Nonpoint source modeling of Indian Run Watershed /

Abstract

The problem of soil erosion and sediment runoff in the Indian Run watershed (area 11, 277 acres), a major tributary to Mill Creek, is of serious concern to the Mill Creek Metroparks management and the Youngstown metropolitan area community. Mill Creek is primarily responsible for sediment deposition in Lake Newport that continues at an alarming rate. A nonpoint source simulation was performed for the Indian Run watershed using the Agricultural Nonpoint Source Pollution Model (AGNPS) water quality model with a focus on the problems of soil erosion and sediment yield. Four hypothetical storm conditions were simulated: (i) 3 in. precipitation of 6 hour duration, (ii) 2 in. precipitation of 4 hour duration, (iii) I in. precipitation of 1 hour duration, and (iv) 1 in. precipitation of 12 hour duration. Sensitivity of the results to changes in P, C, and K factors in the Universal Soil Loss Equation was evaluated. Using the model results, the mean flow, erosion and sediment yield for the watershed outlet on a yearly basis were estimated to be on the order of 0.944 cfs/sq. miles, 13.4 tons/acre, and 1100 tons, respectively, which compare favorably with the field measurements.

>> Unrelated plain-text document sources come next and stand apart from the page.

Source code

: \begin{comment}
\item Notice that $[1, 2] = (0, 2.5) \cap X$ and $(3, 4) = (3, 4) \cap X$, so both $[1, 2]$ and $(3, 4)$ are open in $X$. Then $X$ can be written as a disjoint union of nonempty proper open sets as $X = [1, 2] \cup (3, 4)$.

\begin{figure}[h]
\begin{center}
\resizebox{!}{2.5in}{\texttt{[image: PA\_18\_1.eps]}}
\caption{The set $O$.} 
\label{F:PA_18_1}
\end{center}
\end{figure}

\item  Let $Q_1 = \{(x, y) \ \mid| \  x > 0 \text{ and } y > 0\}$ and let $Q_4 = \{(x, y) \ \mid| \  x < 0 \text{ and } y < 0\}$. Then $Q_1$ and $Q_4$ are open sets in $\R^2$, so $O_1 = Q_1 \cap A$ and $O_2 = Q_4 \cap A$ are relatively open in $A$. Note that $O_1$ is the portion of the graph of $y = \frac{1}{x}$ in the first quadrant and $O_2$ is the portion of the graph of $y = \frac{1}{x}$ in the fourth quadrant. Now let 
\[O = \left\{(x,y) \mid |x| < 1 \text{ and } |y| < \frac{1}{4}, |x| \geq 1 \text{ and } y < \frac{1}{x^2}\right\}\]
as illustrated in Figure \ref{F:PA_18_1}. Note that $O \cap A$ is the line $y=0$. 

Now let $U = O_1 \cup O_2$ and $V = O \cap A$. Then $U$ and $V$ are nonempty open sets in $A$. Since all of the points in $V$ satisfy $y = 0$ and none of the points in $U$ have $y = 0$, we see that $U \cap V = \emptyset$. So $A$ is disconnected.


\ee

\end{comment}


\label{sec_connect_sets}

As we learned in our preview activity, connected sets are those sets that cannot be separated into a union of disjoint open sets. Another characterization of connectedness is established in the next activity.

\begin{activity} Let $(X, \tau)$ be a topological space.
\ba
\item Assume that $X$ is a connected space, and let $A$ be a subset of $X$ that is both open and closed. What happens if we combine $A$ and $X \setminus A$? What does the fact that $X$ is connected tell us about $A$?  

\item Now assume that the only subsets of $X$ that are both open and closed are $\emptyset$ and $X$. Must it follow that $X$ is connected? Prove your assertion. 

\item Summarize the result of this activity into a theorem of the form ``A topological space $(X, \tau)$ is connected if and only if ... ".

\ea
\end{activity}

The AGNPS simulation identifies five cells (each 179 acres in area) that are primarily responsible for the problems of soil erosion, and sediment deposition in the entire Indian Run watershed. The sediment deposition and the flow rate predictions are within 10% of measurements reported [MBR-HER, 1994]. The AGNPS simulation of the watershed provides information that could be of considerable help in formulating management decisions to address the problem of sediment deposition in Lake Newport.